Dance Theatre of Harlem almost didn’t make it. In 2004, it took an 8-year hiatus due to financial woes.

It resurrected in 2012, and now, back stronger than ever for its fourth season, it took to the Orpheum’s stage Thursday night for an evening of exquisite ballet passionately performed and inventively choreographed.

The evening opened with “Dancing on the Front Porch of Heaven” by Ulysses Dove, which served as the night’s most emotionally riveting piece. Subtitled “Odes to Love and Loss,” the choreographer created it for the Swedish Ballet in 1993 after the death of 13 loved ones within a short span of time.

Six dancers moved through Arvo Pärt’s haunting “Cantus in Memory of Benjamin Britten,” notable for relentless, doleful bell-pealing that underscored repetitive, often religiously symbolic, movements.

In one sequence, the dancers segued through a chain of white spotlights, tenderly symbolizing how we’re all inextricably linked during our fleeting time on the planet.

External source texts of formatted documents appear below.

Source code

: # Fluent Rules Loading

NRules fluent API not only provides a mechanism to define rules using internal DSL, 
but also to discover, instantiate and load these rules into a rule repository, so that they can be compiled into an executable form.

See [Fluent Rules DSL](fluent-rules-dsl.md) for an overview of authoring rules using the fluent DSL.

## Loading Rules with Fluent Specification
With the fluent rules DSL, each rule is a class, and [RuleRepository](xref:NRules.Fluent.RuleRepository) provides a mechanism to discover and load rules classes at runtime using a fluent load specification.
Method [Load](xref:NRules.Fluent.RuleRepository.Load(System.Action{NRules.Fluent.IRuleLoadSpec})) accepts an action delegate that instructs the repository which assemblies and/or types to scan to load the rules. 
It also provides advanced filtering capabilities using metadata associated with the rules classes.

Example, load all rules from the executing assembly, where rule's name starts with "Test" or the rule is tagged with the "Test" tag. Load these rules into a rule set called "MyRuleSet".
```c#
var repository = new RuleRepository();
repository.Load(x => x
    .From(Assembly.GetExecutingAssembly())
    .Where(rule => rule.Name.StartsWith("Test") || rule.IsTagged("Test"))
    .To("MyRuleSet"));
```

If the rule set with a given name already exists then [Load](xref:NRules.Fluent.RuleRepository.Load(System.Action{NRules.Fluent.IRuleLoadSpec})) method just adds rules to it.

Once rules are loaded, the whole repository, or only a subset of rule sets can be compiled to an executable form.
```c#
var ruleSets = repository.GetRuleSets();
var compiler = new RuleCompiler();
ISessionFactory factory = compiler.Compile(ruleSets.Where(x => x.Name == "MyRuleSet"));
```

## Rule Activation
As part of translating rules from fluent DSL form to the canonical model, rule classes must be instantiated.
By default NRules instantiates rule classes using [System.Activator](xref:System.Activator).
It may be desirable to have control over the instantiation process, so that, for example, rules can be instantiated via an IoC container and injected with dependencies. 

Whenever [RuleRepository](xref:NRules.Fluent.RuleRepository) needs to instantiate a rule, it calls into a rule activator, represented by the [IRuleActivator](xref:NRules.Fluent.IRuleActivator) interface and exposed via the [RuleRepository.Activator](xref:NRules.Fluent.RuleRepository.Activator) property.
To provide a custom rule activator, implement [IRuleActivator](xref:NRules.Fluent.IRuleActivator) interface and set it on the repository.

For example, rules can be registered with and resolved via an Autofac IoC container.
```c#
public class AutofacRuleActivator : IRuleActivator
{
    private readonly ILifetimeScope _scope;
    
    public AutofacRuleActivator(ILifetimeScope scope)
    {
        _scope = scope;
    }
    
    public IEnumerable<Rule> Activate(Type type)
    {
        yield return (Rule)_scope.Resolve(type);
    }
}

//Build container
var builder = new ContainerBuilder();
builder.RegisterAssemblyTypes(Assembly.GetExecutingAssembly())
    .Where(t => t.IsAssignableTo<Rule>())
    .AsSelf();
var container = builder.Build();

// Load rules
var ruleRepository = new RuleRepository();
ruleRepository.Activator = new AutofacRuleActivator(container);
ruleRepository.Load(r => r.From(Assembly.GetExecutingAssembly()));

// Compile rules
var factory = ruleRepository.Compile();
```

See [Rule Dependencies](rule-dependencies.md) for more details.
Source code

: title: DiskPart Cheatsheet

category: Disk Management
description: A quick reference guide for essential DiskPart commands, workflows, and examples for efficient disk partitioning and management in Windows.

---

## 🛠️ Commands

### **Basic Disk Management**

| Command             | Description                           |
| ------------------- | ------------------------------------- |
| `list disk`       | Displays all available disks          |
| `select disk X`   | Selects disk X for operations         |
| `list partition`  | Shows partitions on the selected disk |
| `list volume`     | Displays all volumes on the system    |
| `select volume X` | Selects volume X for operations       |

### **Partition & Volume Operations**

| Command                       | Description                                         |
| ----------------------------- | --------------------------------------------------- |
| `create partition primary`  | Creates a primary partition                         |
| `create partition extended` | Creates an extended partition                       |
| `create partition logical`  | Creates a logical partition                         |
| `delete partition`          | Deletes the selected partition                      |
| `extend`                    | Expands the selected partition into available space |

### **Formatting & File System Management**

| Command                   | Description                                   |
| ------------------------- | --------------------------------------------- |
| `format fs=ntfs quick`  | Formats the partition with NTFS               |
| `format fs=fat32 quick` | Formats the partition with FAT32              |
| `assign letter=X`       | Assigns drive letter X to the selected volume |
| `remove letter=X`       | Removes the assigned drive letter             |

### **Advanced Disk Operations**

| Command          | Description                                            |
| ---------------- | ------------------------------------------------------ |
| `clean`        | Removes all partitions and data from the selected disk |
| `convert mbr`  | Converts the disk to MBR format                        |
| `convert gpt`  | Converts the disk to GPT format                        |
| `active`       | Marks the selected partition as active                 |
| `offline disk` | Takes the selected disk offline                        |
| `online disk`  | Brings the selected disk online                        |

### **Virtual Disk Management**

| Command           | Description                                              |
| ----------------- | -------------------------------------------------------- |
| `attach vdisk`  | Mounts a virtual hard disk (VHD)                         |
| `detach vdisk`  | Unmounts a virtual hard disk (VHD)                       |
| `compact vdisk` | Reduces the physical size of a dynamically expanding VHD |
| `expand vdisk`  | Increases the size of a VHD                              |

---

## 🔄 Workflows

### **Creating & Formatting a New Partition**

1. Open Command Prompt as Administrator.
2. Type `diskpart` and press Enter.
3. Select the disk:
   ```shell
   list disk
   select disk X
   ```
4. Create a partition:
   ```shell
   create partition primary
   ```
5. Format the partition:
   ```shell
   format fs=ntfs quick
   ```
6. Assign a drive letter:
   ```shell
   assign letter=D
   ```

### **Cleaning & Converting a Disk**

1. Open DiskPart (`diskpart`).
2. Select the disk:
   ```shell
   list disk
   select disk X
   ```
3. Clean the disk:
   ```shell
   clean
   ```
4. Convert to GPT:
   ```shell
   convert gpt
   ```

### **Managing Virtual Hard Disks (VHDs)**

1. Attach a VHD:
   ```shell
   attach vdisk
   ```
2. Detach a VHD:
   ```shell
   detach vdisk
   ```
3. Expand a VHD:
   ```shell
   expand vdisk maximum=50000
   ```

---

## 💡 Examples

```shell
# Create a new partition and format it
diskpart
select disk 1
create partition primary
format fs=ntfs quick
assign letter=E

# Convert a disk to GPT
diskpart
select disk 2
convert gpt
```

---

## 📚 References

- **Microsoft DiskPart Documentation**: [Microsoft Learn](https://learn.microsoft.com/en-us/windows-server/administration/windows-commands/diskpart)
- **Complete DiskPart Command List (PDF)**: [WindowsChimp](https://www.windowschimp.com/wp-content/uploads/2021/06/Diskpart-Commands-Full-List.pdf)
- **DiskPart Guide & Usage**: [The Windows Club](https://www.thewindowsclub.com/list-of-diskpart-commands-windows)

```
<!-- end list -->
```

There was much sorrow in the piece, made all the dramatic by the frenetic pace at which the dancers moved at times, as if trying desperately to cling to their loved ones.

Next up was Dianne McIntyre’s powerful “Change,” inspired by women “black, brown and beige” and set to music by the Spelman College Glee Club.

Roundly acclaimed for her groundbreaking choreography, McIntyre created a work rich with cultural history and complex for its melding of her distinctive aesthetic with classical ballet.

Alison Stroming, Chyrstyn Fentroy and Ingrid Silva, dancers with wonderfully diverse body types, served as emblems of the strong women who helm their families, oversee their neighborhoods and marshal their communities.

Representatives of unapologetically tough matriarchs — the mothers, sisters, grandmothers and aunts who keep families together — the dancers were forceful, compelling and entirely commanding, often punctuating their moves with shrill, martial arts-like cries.

“In the Mirror of Her Mind” by Christopher Huggins followed, a plaintively haunting piece set to a score by Henryk Góreck.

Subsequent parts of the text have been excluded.